The beautful and delicate fragment of a woman's face belongs to the pictorial cycle of the Borgia apartments in the Vatican - also the original home to the (somehwat scandalous) 'Baby Jesus of the Hands'.
The sumptuous 500-year old apartments of Pope Alexander VI were originally richly decorated (enough to make King Charles VIII of France weak at the knees...) and featured a number of frescoes by Bernardino di Betto, better known “Pinturicchio,” unfortunately, many of which have been lost over the years and are only now being restored thanks to the dedicated work of the Vatican restoration team.
Pinturicchio, a 15th-century master, painted frescoes in numerous Italian churches, but his works on the apartments of the controversial Spanish pope, the father of seven children and often represented as a man more concerned with earthly pleasures than spiritual, are thought to be amongs the best of his works. Alexander, elected in 1492, gave Pinturicchio two years to decorate his private apartments and he specifiacally asked that the paintings reflect his intellectual interests in the arts and sciences; amongst the recently restored frescoes is 'The Resurrection' which contains one of the first European depictions of Native Americans in the New World.

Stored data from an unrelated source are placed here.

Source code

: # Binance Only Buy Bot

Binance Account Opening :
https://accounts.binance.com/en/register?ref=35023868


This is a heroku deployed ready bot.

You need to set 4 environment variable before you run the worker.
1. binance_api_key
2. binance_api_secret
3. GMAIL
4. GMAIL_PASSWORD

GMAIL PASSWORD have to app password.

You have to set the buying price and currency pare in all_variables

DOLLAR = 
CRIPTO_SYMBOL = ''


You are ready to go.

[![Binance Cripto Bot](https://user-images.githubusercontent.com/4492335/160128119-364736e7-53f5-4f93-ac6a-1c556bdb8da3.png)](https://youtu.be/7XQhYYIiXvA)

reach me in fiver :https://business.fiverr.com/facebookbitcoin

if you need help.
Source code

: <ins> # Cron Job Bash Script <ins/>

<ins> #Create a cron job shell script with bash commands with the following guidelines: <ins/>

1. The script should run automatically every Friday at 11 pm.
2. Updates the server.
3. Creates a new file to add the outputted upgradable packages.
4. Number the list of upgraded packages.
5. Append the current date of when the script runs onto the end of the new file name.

The Vatican's chief restorer, Maria Ludmila Pustka, stated “Alexander was a very important, unique character for the political history of that time. He was an outsider, a Spaniard from Valencia and he brought a great openness to the Holy See. This pope really deserves more detailed analysis as he brought great innovation at a cultural and philosophical level.”
This new exhibition brings to public attention the amazing time, one of the most fruitful of Roman culture, which saw the end of Quattrocento (the period 1400 to 1499) and the start of the Renaissance.
The exhibition opens on May 19 and runs through to September 10 2017. The museum is open daily from 9.30 to 19.30 with last entry one hour before closing.